Over the past few days I’ve been developing some predictive models in R, for the solubility data being generated as part of the ONS Solubility Challenge. As I develop the models I put up a brief summary of the results on the wiki. In the end however, we’d like to use these models to predict the solubility of untested compounds. While anybody can send me a SMILES string and get back a prediction, it’s more useful (and less work for me!) if a user can do it themselves. This requires that the models be deployed and made available as a web page or a service. Last year I developed a series of statistical web services based on R. The services were written in Java and are described in this paper. Since I’m working more with REST services these days, I wanted to see how easy it’d be to develop a model deployment system using Python, thus avoiding a multi-tiered system. With the help of rpy2, it turns out that this wasn’t very difficult.

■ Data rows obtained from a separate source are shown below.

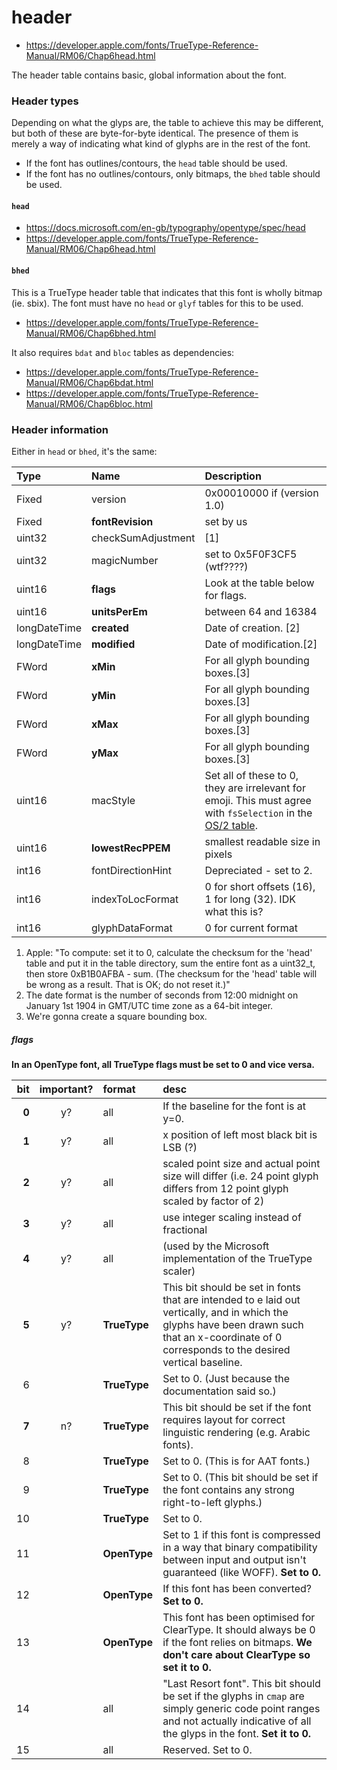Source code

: # header

- https://developer.apple.com/fonts/TrueType-Reference-Manual/RM06/Chap6head.html

The header table contains basic, global information about the font.


### Header types
Depending on what the glyps are, the table to achieve this may be different, but both of these are byte-for-byte identical. The presence of them is merely a way of indicating what kind of glyphs are in the rest of the font.

- If the font has outlines/contours, the `head` table should be used.
- If the font has no outlines/contours, only bitmaps, the `bhed` table should be used.


#### `head`
- https://docs.microsoft.com/en-gb/typography/opentype/spec/head
- https://developer.apple.com/fonts/TrueType-Reference-Manual/RM06/Chap6head.html

#### `bhed`
This is a TrueType header table that indicates that this font is wholly bitmap (ie. sbix). The font must have no `head` or `glyf` tables for this to be used.

- https://developer.apple.com/fonts/TrueType-Reference-Manual/RM06/Chap6bhed.html

It also requires `bdat` and `bloc` tables as dependencies:

- https://developer.apple.com/fonts/TrueType-Reference-Manual/RM06/Chap6bdat.html
- https://developer.apple.com/fonts/TrueType-Reference-Manual/RM06/Chap6bloc.html


### Header information

Either in `head` or `bhed`, it's the same:

| Type     | Name    | Description |
|:--------|:--------|:---------|
| Fixed	| version	| 0x00010000 if (version 1.0) |
| Fixed	| **fontRevision**	| set by us |
| uint32	| checkSumAdjustment |	[1] |
| uint32	| magicNumber	| set to 0x5F0F3CF5 (wtf????) |
| uint16	| **flags**	| Look at the table below for flags. |
| uint16 | **unitsPerEm** | between 64 and 16384 |
| longDateTime | **created**	| Date of creation. [2] |
| longDateTime	| **modified**	| Date of modification.[2] |
| FWord | **xMin** | For all glyph bounding boxes.[3] |
| FWord | **yMin** | For all glyph bounding boxes.[3] |
| FWord | **xMax** | For all glyph bounding boxes.[3] |
| FWord | **yMax** | For all glyph bounding boxes.[3] |
| uint16 | macStyle | Set all of these to 0, they are irrelevant for emoji. This must agree with `fsSelection` in the [OS/2 table](os_2.md). |
| uint16 | **lowestRecPPEM** | smallest readable size in pixels |
| int16 | fontDirectionHint | Depreciated - set to 2. |
| int16 | indexToLocFormat | 0 for short offsets (16), 1 for long (32). IDK what this is? |
| int16 | glyphDataFormat | 0 for current format |

1. Apple: "To compute: set it to 0, calculate the checksum for the 'head' table and put it in the table directory, sum the entire font as a uint32_t, then store 0xB1B0AFBA - sum. (The checksum for the 'head' table will be wrong as a result. That is OK; do not reset it.)"
1. The date format is the number of seconds from 12:00 midnight on January 1st 1904 in GMT/UTC time zone as a 64-bit integer.
2. We're gonna create a square bounding box.


##### flags

**In an OpenType font, all TrueType flags must be set to 0 and vice versa.**

| bit | important? | format | desc  |
|---:|:---:|:-----|:-----|
| **0** | y? | all | If the baseline for the font is at y=0. |
| **1** | y? | all |x position of left most black bit is LSB (?) |
| **2** | y? | all |scaled point size and actual point size will differ (i.e. 24 point glyph differs from 12 point glyph scaled by factor of 2) |
| **3** | y? | all |use integer scaling instead of fractional |
| **4** | y? | all |(used by the Microsoft implementation of the TrueType scaler) |
| **5** | y? | **TrueType** |This bit should be set in fonts that are intended to e laid out vertically, and in which the glyphs have been drawn such that an x-coordinate of 0 corresponds to the desired vertical baseline. |
| 6 |  | **TrueType** |Set to 0. (Just because the documentation said so.) |
| **7** | n? | **TrueType** | This bit should be set if the font requires layout for correct linguistic rendering (e.g. Arabic fonts). |
| 8 |  | **TrueType** | Set to 0. (This is for AAT fonts.) |
| 9 |  | **TrueType** | Set to 0. (This bit should be set if the font contains any strong right-to-left glyphs.) |
| 10 |  | **TrueType** | Set to 0. |
| 11 |  | **OpenType** | Set to 1 if this font is compressed in a way that binary compatibility between input and output isn't guaranteed (like WOFF). **Set to 0.** |
| 12 |  | **OpenType** | If this font has been converted? **Set to 0.** |
| 13 |  | **OpenType** | This font has been optimised for ClearType. It should always be 0 if the font relies on bitmaps. **We don't care about ClearType so set it to 0.** |
| 14 | | all | "Last Resort font". This bit should be set if the glyphs in `cmap` are simply generic code point ranges and not actually indicative of all the glyps in the font. **Set it to 0.**
| 15 | | all | Reserved. Set to 0. |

The setup is a mod_python based REST service. Before describing the service, a little bit about the models themselves. The setup requires that you develop a model in R and then save it as a binary R file (via save). Right now you have to save the model in a variable called “model” – a bit restrictive but it might change in the future. You can build any type of model that has overloaded the predict method. Once you have that you need to edit a model manifest file that contains information on the author, description of the model and so on. More importantly, you have to specify the descriptors used in the model. This leads to a limitation – the descriptor calculation step of the service uses the CDK descriptor service and so the models must employ the CDK descriptors. While restrictive it’s not too bad, since the CDK has a wide variety of molecular descriptors. You can get more details about how models are deployed and the format of the manifest from the GitHub repository.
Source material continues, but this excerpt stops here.